Detox | Detoxification
Detox, or detoxification, is the process of removing a drug from someone’s system and allowing normal body chemistry to return. It also includes the short-term withdrawal symptoms that happen as the body reacts to not having the addictive substance.
This use of the word is somewhat different than the common use of ‘cleansing’ although it is related.
Medical detoxification is a three step procedure specifically related to drugs of abuse:
- The first step consists of evaluating the patient and includes testing for drug-blood levels, obtaining a history and performing a physical and mental examination. A patient’s overall physical condition is important when deciding which type of detox they will be able to handle and what problems are likely to crop up.
- Stabilization is a period where the patient is allowed to recover from the acute effects of the drug and undergo withdrawal. In a medical setting, it is common to give medications that help with the major withdrawal symptoms along with psychological support. Getting them past the worst phases of withdrawal is the goal.
- Follow-up care
- The final step in detoxification is arranging for follow-up care and gaining a commitment from the patient that they will continue treatment. In some facilities, this simply means staying in a program for which detox was a part. In other cases, a referral is necessary.
Other types of detox
Ultra or Rapid detoxification is used in two circumstances. The first is an emergency response to an overdose. For narcotics, the injectable drug, Naloxone can be given to almost immediately stop the effects of opioid (heroin, hydrocodone, etc.) overdose.

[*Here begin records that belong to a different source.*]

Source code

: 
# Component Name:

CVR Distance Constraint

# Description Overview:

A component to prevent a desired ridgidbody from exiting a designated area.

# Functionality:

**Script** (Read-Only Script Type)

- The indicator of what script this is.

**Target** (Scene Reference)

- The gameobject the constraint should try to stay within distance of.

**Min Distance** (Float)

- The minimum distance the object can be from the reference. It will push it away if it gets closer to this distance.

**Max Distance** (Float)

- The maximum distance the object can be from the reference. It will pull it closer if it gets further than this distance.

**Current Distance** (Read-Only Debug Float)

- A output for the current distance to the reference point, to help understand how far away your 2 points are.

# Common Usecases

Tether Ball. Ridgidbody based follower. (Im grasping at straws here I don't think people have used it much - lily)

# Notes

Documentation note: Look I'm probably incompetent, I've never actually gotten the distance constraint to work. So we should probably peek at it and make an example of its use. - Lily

In non-emergency cases, patients are first anesthetized and then administered Naloxone (or allowed to withdraw if the addiction is to a non-opiate). This accomplishes an almost immediate onset of withdrawal symptoms, but the patient is unconscious and doesn’t have to suffer.
Rapid and Ultra Detox has not been shown to improve overall abstinence rates. It has been proposed that patients are more likely to maintain sobriety when they have experienced withdrawal because they may fear having to undergo it again.
Vitamin Therapy is sometimes used during detox as either a replacement for poor nutrition while actively abusing or, in some programs, as a direct treatment. While various claims have been made (usually for proprietary formulations) no direct studies have shown vitamins to be effective in reducing major withdrawal symptoms.
Adjunct medications – it is common during detox to prescribe medications that help patients with known withdrawal symptoms. Sleep aids and other drugs are commonly given in the first few days.
Detox time frames
Detox varies somewhat depending on the amount and frequency of abuse by the addict. Generally, the detoxification process is considered complete once major withdrawal symptoms have disappeared and there is no measurable drug in the body. Note that ‘major withdrawal symptoms’ does not mean all symptoms. Detox primarily refers to the first phase where the drug is cleared from the body, not the entire healing process.
Approximate detox time frames for selected drugs
- Heroin (and other opiates, non-rapid detox) – 5 days, up to two weeks to feel “normal”.
- Alcohol – 3 to 5 days acute, symptoms clear at about 3 weeks.
- Benzodiazepines (Xanax, Ativan, others) – one to two weeks because of the danger of stopping abruptly. The drug can clear faster, but the dose is reduced gradually for patient safety.
- Marijuana – this is an exception because the drug is detectable in the body for a month or more after quitting. However, the effects of the last dose are gone within a day at the most. Detox for marijuana (to clear the body) is then a matter of time abstinent rather than an acute procedure.
- Cocaine/crack – 5 to 14 days, generally the drug is cleared within 5 days but major symptoms can persist much longer.
- Methamphetamine – 7 to 10 days with low level symptoms persisting much longer. The drug is actually cleared from the system within 2 days, but 90% of patients develop a withdrawal syndrome which accounts for the longer averages.